**Task goal**
Among the lines of the data, copy those that hold "help".
========================================================================
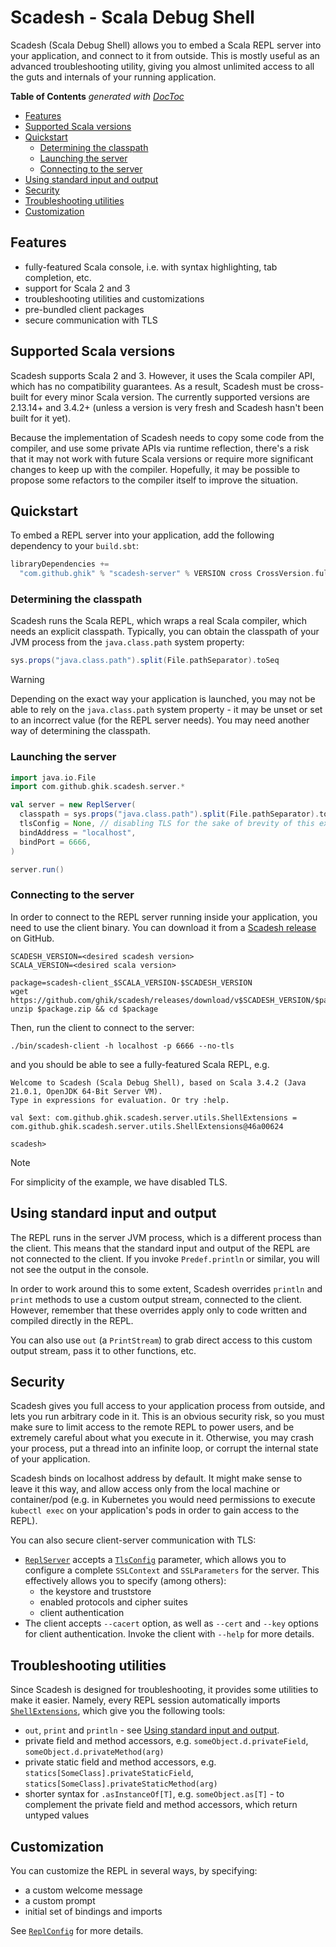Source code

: # Scadesh - Scala Debug Shell

Scadesh (Scala Debug Shell) allows you to embed a Scala REPL server into your application,
and connect to it from outside. This is mostly useful as an advanced troubleshooting utility,
giving you almost unlimited access to all the guts and internals of your running application.

<!-- START doctoc generated TOC please keep comment here to allow auto update -->
<!-- DON'T EDIT THIS SECTION, INSTEAD RE-RUN doctoc TO UPDATE -->
**Table of Contents**  *generated with [DocToc](https://github.com/thlorenz/doctoc)*

- [Features](#features)
- [Supported Scala versions](#supported-scala-versions)
- [Quickstart](#quickstart)
  - [Determining the classpath](#determining-the-classpath)
  - [Launching the server](#launching-the-server)
  - [Connecting to the server](#connecting-to-the-server)
- [Using standard input and output](#using-standard-input-and-output)
- [Security](#security)
- [Troubleshooting utilities](#troubleshooting-utilities)
- [Customization](#customization)

<!-- END doctoc generated TOC please keep comment here to allow auto update -->

## Features

* fully-featured Scala console, i.e. with syntax highlighting, tab completion, etc.
* support for Scala 2 and 3
* troubleshooting utilities and customizations
* pre-bundled client packages
* secure communication with TLS

## Supported Scala versions

Scadesh supports Scala 2 and 3. However, it uses the Scala compiler API, which has no
compatibility guarantees. As a result, Scadesh must be cross-built for every minor Scala version.
The currently supported versions are 2.13.14+ and 3.4.2+ (unless a version is very fresh and
Scadesh hasn't been built for it yet).

Because the implementation of Scadesh needs to copy some code from the compiler, and use some
private APIs via runtime reflection, there's a risk that it may not work with future Scala
versions or require more significant changes to keep up with the compiler. Hopefully, it may
be possible to propose some refactors to the compiler itself to improve the situation.

## Quickstart

To embed a REPL server into your application, add the following dependency to your `build.sbt`:

```scala
libraryDependencies +=
  "com.github.ghik" % "scadesh-server" % VERSION cross CrossVersion.full
```

### Determining the classpath

Scadesh runs the Scala REPL, which wraps a real Scala compiler, which needs an explicit classpath.
Typically, you can obtain the classpath of your JVM process from the `java.class.path` system
property:

```scala
sys.props("java.class.path").split(File.pathSeparator).toSeq
```

> [!WARNING]
> Depending on the exact way your application is launched, you may not be able to rely on
> the `java.class.path` system property - it may be unset or set to an incorrect value (for the
> REPL server needs). You may need another way of determining the classpath.

### Launching the server

```scala
import java.io.File
import com.github.ghik.scadesh.server.*

val server = new ReplServer(
  classpath = sys.props("java.class.path").split(File.pathSeparator).toSeq,
  tlsConfig = None, // disabling TLS for the sake of brevity of this example
  bindAddress = "localhost",
  bindPort = 6666,
)

server.run()
```

### Connecting to the server

In order to connect to the REPL server running inside your application, you need to use
the client binary. You can download it from a [Scadesh release](https://github.com/ghik/scadesh/releases)
on GitHub.

```shell
SCADESH_VERSION=<desired scadesh version>
SCALA_VERSION=<desired scala version>

package=scadesh-client_$SCALA_VERSION-$SCADESH_VERSION
wget https://github.com/ghik/scadesh/releases/download/v$SCADESH_VERSION/$package.zip
unzip $package.zip && cd $package
```

Then, run the client to connect to the server:

```
./bin/scadesh-client -h localhost -p 6666 --no-tls
```

and you should be able to see a fully-featured Scala REPL, e.g.

```shell
Welcome to Scadesh (Scala Debug Shell), based on Scala 3.4.2 (Java 21.0.1, OpenJDK 64-Bit Server VM).
Type in expressions for evaluation. Or try :help.

val $ext: com.github.ghik.scadesh.server.utils.ShellExtensions = com.github.ghik.scadesh.server.utils.ShellExtensions@46a00624

scadesh>
```

> [!NOTE]
> For simplicity of the example, we have disabled TLS.

## Using standard input and output

The REPL runs in the server JVM process, which is a different process than the client.
This means that the standard input and output of the REPL are not connected to the client.
If you invoke `Predef.println` or similar, you will not see the output in the console.

In order to work around this to some extent, Scadesh overrides `println` and `print` methods
to use a custom output stream, connected to the client. However, remember that these overrides
apply only to code written and compiled directly in the REPL.

You can also use `out` (a `PrintStream`) to grab direct access to this custom output stream,
pass it to other functions, etc.

## Security

Scadesh gives you full access to your application process from outside, and lets you run arbitrary
code in it. This is an obvious security risk, so you must make sure to limit access to the
remote REPL to power users, and be extremely careful about what you execute in it. Otherwise, you may
crash your process, put a thread into an infinite loop, or corrupt the internal state of your application.

Scadesh binds on localhost address by default. It might make sense to leave it this way, and
allow access only from the local machine or container/pod (e.g. in Kubernetes you would need permissions
to execute `kubectl exec` on your application's pods in order to gain access to the REPL).

You can also secure client-server communication with TLS:

* [`ReplServer`](./server/src/main/scala/com/github/ghik/scadesh/server/ReplServer.scala)
  accepts a [`TlsConfig`](./server/src/main/scala/com/github/ghik/scadesh/server/TlsConfig.scala) parameter,
  which allows you to configure a complete `SSLContext` and `SSLParameters` for the server.
  This effectively allows you to specify (among others):
    * the keystore and truststore
    * enabled protocols and cipher suites
    * client authentication
* The client accepts `--cacert` option, as well as `--cert` and `--key` options for client
  authentication. Invoke the client with `--help` for more details.

## Troubleshooting utilities

Since Scadesh is designed for troubleshooting, it provides some utilities to make it easier.
Namely, every REPL session automatically
imports [`ShellExtensions`](./server/src/main/scala/com/github/ghik/scadesh/server/utils/ShellExtensions.scala),
which give you the following tools:

* `out`, `print` and `println` - see [Using standard input and output](#using-standard-input-and-output).
* private field and method accessors, e.g. `someObject.d.privateField`, `someObject.d.privateMethod(arg)`
* private static field and method accessors,
  e.g. `statics[SomeClass].privateStaticField`, `statics[SomeClass].privateStaticMethod(arg)`
* shorter syntax for `.asInstanceOf[T]`, e.g. `someObject.as[T]` - to complement
  the private field and method accessors, which return untyped values

## Customization

You can customize the REPL in several ways, by specifying:

* a custom welcome message
* a custom prompt
* initial set of bindings and imports

See [`ReplConfig`](./server/src/main/scala/com/github/ghik/scadesh/server/ReplConfig.scala) for more details.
========================================================================
**Answer section**
Type in expressions for evaluation. Or try :help.
  authentication. Invoke the client with `--help` for more details.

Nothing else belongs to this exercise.